Even if that legislation is capable of deterring, or even preventing, persons insured under the national system in question from applying to providers of medical services established in another Member State in order to obtain the treatment in question and constitutes, therefore, for both the insured persons and the providers of those services, a restriction of the freedom to provide services, the fact remains, having regard to the dangers to the organisation of public health policy and to the financial balance of the social security system, that such a requirement would appear, as Union law now stands, to be a justified restriction. Those dangers are connected to the fact that, regardless of the setting, hospital or otherwise, in which it is intended to be installed and used, it must be possible for the major medical equipment exhaustively listed in the national legislation at issue to be the subject of planning policy, such as that defined by that legislation, with particular regard to quantity and geographical distribution, in order to help ensure throughout national territory a rationalised, stable, balanced and accessible supply of up-to-date treatment, and also to avoid, so far as possible, any waste of financial, technical and human resources.

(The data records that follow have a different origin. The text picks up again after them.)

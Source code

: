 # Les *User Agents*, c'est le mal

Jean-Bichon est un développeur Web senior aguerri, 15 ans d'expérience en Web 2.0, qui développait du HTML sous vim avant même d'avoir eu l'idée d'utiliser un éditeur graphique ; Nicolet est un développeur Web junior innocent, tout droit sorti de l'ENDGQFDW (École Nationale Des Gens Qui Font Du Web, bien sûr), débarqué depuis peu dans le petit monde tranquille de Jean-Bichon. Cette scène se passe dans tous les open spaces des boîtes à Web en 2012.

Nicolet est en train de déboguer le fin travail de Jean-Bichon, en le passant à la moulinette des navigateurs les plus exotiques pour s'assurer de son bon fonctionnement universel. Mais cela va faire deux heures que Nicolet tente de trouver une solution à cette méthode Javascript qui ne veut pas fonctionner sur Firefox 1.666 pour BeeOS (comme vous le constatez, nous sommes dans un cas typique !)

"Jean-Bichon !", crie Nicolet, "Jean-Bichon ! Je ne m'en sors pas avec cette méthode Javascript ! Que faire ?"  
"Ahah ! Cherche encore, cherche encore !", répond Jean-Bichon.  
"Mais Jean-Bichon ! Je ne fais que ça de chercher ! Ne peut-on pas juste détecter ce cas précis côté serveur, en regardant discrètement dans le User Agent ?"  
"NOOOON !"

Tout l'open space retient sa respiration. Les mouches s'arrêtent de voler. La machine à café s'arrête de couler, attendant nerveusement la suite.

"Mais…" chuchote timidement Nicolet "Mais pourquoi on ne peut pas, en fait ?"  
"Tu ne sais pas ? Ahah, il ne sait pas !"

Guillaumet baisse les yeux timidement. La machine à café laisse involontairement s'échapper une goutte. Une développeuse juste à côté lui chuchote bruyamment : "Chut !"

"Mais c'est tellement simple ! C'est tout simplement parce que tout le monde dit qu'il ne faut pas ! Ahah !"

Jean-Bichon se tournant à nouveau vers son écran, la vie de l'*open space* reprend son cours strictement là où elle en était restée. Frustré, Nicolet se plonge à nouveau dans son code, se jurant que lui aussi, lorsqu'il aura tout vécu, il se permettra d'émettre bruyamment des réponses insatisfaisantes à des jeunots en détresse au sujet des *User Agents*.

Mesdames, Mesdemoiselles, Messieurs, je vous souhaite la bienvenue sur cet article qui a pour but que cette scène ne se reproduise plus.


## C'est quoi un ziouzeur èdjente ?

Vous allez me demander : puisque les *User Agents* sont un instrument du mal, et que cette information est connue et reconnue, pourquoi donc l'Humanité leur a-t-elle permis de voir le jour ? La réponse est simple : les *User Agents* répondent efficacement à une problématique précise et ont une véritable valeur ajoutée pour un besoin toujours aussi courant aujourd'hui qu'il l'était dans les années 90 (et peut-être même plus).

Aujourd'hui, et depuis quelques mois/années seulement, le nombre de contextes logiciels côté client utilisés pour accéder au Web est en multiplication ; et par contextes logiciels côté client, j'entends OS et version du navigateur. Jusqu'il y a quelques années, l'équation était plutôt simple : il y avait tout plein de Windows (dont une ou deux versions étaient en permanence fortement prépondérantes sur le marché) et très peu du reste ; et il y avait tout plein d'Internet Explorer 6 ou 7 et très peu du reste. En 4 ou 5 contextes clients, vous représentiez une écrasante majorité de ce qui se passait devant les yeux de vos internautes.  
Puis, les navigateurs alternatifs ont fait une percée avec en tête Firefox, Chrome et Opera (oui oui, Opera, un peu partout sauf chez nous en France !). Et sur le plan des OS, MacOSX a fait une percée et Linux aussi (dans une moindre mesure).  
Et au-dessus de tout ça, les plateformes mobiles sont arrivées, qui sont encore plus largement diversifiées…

Given the lack of any evidence of administrative practices contrary to European Union law or of any complaints made by insured persons in this connection, national legislation that, corroborated by at least one decision given by a supreme national court, lays down the general principle that the competent national institution is to be responsible for the costs of treatment provided to a person insured under the national social security system in another Member State or in a State party to the Agreement on the European Economic Area on the same conditions as if the treatment had been received in the Member State in question, and within the limits of the costs actually incurred by the person insured, does not give rise to a situation that may deprive persons insured under the national system in question of the right to an additional reimbursement in the situation referred to in the judgment of 12 July 2001 in Case C‑368/98 Vanbraekel and Others [2001] ECR I‑5363, in which the reimbursement of costs incurred on hospital services provided in the Member State of stay, calculated under the rules in force in that Member State, is less than the amount which application of the legislation in force in the Member State of affiliation would have afforded. Its terms being so general, that legislation includes entitlement to an additional reimbursement to be paid by the competent national institution in the situation set out in that judgment.